Le Vell trial doctor: tests on girl found no proof of sex abuse

Michael Le Vell
Michael Le Vell

A DOCTOR who examined the girl allegedly raped by Coronation Street star Michael Le Vell agreed her findings did not prove child sex abuse had taken place.

Dr Louise O'Connor agreed with a second expert that the medical findings of the examination of the girl were "neutral and neither support or refute the allegations".

Le Vell is accused at Manchester Crown Court of a series of sex assaults against the girl, including raping her as she clutched a teddy bear.

Le Vell (48), who plays car mechanic Kevin Webster in the ITV soap, is facing 12 charges in all: five counts of rape, three of indecent assault, two counts of sexual activity with a child, and two of causing a child to engage in sexual activity.

Le Vell, who is on trial under his real name of Michael Turner, denies the offences saying they are "an absolute pack of lies".

Dr O'Connor said she examined the girl, who cannot be named for legal reasons, at the St Mary's Sexual Assault Centre in Manchester in October 2011, when the allegations were made to police.

The girl claims to have been sexually abused and raped four times, including from a young age, but Dr O'Connor said there were no injuries to the girl's hymen.

However, Dr O'Connor told the jury that sometimes children who are abused have no understanding of full penetrative sex and may confuse this with partial penetration, which may not damage the hymen.

Eleanor Laws QC, prosecuting, asked the witness: "What do you say about your findings in relation to her allegations?"

Dr O'Connor replied: "Having no injuries certainly does not negate any of those allegations – a significant number of children and young people who make allegations of assault and come to us to be examined, a significant number will not have any injuries."

The witness said this could be for three reasons: the sexual contact did not leave an injury, or in a post-pubescent girl the tissue is compliant and so leaves no injury, or that by the time the girl is examined the injury has healed naturally.

The jury has heard that, in this case, the girl was examined two years after the last alleged episode of abuse.

Dr O'Connor added: "The timing of an examination is most important in dating injuries.
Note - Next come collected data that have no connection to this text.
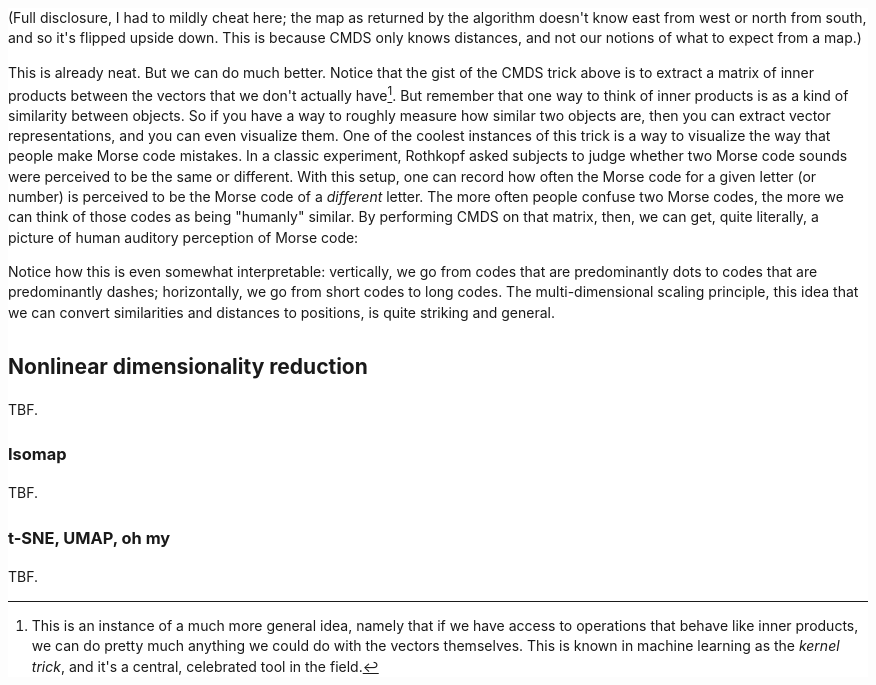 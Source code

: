 (Full disclosure, I had to mildly cheat here; the map as returned by
the algorithm doesn't know east from west or north from south, and so
it's flipped upside down. This is because CMDS only knows distances,
and not our notions of what to expect from a map.)

This is already neat. But we can do much better. Notice that the gist
of the CMDS trick above is to extract a matrix of inner products
between the vectors that we don't actually have[^3]. But remember that
one way to think of inner products is as a kind of similarity between
objects.  So if you have a way to roughly measure how similar two
objects are, then you can extract vector representations, and you can
even visualize them. One of the coolest instances of this trick is a
way to visualize the way that people make Morse code mistakes. In a
classic experiment, Rothkopf asked subjects to judge whether two Morse
code sounds were perceived to be the same or different.  With this
setup, one can record how often the Morse code for a given letter (or
number) is perceived to be the Morse code of a *different* letter. The
more often people confuse two Morse codes, the more we can think of
those codes as being "humanly" similar. By performing CMDS on that
matrix, then, we can get, quite literally, a picture of human auditory
perception of Morse code:

<div id="cmds-morse-code"></div>

Notice how this is even somewhat interpretable: vertically, we go from
codes that are predominantly dots to codes that are predominantly
dashes; horizontally, we go from short codes to long codes. The
multi-dimensional scaling principle, this idea that we can convert
similarities and distances to positions, is quite striking and
general.

[^1]: As an exercise, see if you can prove why this is the case.

[^2]: Try to prove that this holds as well.

[^3]: This is an instance of a much more general idea, namely that if we have access to operations that behave like inner products, we can do pretty much anything we could do with the vectors themselves. This is known in machine learning as the *kernel trick*, and it's a central, celebrated tool in the field.


## Nonlinear dimensionality reduction

TBF.

### Isomap

TBF.

### t-SNE, UMAP, oh my

TBF.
Injuries heal up quickly, certain injuries persist. A full tear of the hymen, those tend to persist."

The witness said if the girl had been subjected to full penetrative sex it would "likely" cause injury to her hymen but it could have caused a "partial tear" that had healed.

Dr O'Connor agreed with the conclusions of a second expert, Dr Victoria Aziz, that full penile penetration could be excluded in this case but partial penetration could not and that the results of the examination neither supported nor negated the girl's allegations.